Studies on the Flash Resistance Sintering of Metallic Powders

Iron powder compacts under pressure were sintered by passing an electric current through the electrodes attached on the side of the compact. Apparent density and hardness of the sintered compacts increased with increasing electric current, secondary voltage and compacting pressure. But the tensile strength of the samples, which were fed with excessive electric power and partially melted, were lower than that of the uniformly sintered samples.
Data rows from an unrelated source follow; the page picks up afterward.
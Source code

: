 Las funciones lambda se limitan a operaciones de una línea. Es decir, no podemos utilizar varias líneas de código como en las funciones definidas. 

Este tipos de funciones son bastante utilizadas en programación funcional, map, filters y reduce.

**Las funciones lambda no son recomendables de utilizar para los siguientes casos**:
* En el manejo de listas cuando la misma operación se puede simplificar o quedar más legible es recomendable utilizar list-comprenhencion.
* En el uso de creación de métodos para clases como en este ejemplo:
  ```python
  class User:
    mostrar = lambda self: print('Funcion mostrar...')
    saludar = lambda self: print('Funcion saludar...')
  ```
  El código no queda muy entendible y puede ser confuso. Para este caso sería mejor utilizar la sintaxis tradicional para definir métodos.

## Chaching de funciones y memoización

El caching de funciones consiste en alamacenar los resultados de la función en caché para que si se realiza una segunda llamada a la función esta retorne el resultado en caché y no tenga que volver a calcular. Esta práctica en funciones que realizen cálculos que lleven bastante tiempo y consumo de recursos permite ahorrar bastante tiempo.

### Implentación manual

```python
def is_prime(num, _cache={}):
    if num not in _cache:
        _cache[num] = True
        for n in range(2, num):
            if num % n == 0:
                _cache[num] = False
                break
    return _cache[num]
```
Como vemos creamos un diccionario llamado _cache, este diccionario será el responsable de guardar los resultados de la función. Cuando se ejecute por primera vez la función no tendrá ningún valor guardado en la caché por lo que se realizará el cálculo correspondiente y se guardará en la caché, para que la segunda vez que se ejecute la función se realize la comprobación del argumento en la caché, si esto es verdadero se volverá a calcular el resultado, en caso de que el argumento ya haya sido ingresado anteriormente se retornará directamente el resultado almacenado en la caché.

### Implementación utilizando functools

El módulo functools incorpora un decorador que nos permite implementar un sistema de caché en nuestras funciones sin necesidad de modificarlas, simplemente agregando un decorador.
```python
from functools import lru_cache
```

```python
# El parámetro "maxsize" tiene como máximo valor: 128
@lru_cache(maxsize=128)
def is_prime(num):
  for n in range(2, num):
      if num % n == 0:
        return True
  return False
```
Vacuum Hot Pressing of Tungsten Powders

In order to study the densification behaviors, several tungsten powders were hot-pressed in vacuum at 1100-1300°C for 10 min under the pressure of 750-875kg/cm2. The density of the sintered specimens was 60-82% of the theoretical value, indicating that they are still in the initial stage of densification. Without additives, higher density is achieved with fine powders, but the density is not a simple function of the average particle size. In mixed powders, different densification behaviors were observed at lower temperatures and the densification is not affected significantly by the powder parameters. Summarizing, important factors in densification are powder, temperature and pressure in the order stated.
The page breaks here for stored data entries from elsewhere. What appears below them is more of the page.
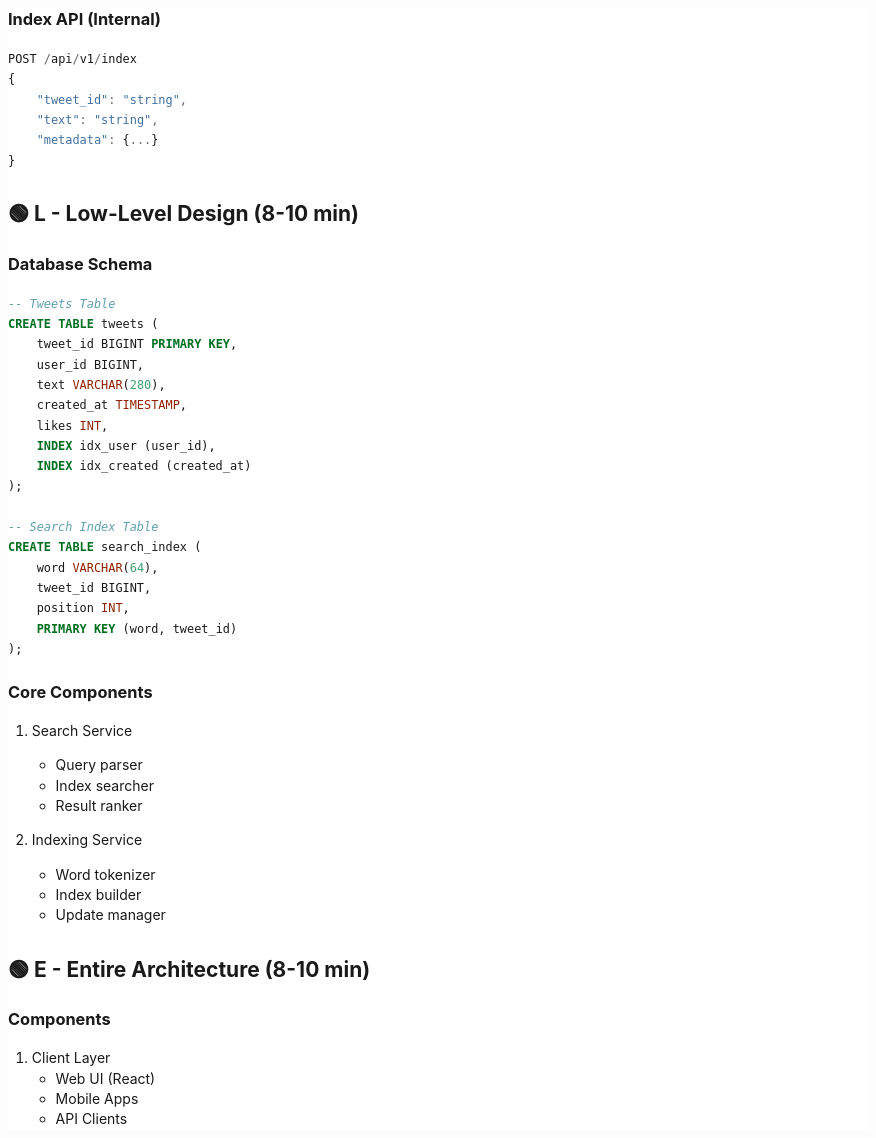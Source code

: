 ### Index API (Internal)
```javascript
POST /api/v1/index
{
    "tweet_id": "string",
    "text": "string",
    "metadata": {...}
}
```

## 🟢 L - Low-Level Design (8-10 min)

### Database Schema
```sql
-- Tweets Table
CREATE TABLE tweets (
    tweet_id BIGINT PRIMARY KEY,
    user_id BIGINT,
    text VARCHAR(280),
    created_at TIMESTAMP,
    likes INT,
    INDEX idx_user (user_id),
    INDEX idx_created (created_at)
);

-- Search Index Table
CREATE TABLE search_index (
    word VARCHAR(64),
    tweet_id BIGINT,
    position INT,
    PRIMARY KEY (word, tweet_id)
);
```

### Core Components
1. Search Service
   - Query parser
   - Index searcher
   - Result ranker

2. Indexing Service
   - Word tokenizer
   - Index builder
   - Update manager

## 🟢 E - Entire Architecture (8-10 min)

### Components
1. Client Layer
   - Web UI (React)
   - Mobile Apps
   - API Clients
The Properties of Oxidation Resisting Tungsten Sintered Compact. (Part 1)

In an attempt to improve the oxidation resistivity of sintered tungsten compacts, effects of chromium content on the oxidation resistivity, transverse rupture strength and hardness have been studied in the sintering activated by paladium.
1) The best oxidation resistivity was obtained with alloys containing 20 wt% chromium, and weight gain at 1200°C was 5mg/cm² for this composition.
2) Transverse rupture strength and hardness decreased with increasing chromium content.

Improvement in Ductility of Sintered Iron-Copper Alloys

In the conventional way for increasing ductility of iron-copper compacts, emphasis has been layed on obtaining their homogeneous structures by sintering above the melting point of copper. Also in our experiments which were carried out according to the above method, both the tensile strength and the elongation of sintered iron-copper compacts increased with compacting and repressing pressures. But it was observed that the elongation decreased with rising sintering temperature and extending sintering time, while the tensile strength increased.
The authors assumed that both the elongation and the strength might increase by means of two-stage sintering, thus effectuating tight bonding of iron particles in the primary sintering under the melting point of copper and subsequent partial diffusion of copper into the iron skeleton above the melting point of copper. And it has been proved experimentally that the elongation of sintered iron-copper compacts was improved by this process without significant decrease in the tensile strength. The results were confirmed with the aid of photomicrography and electron microanalyser analysis.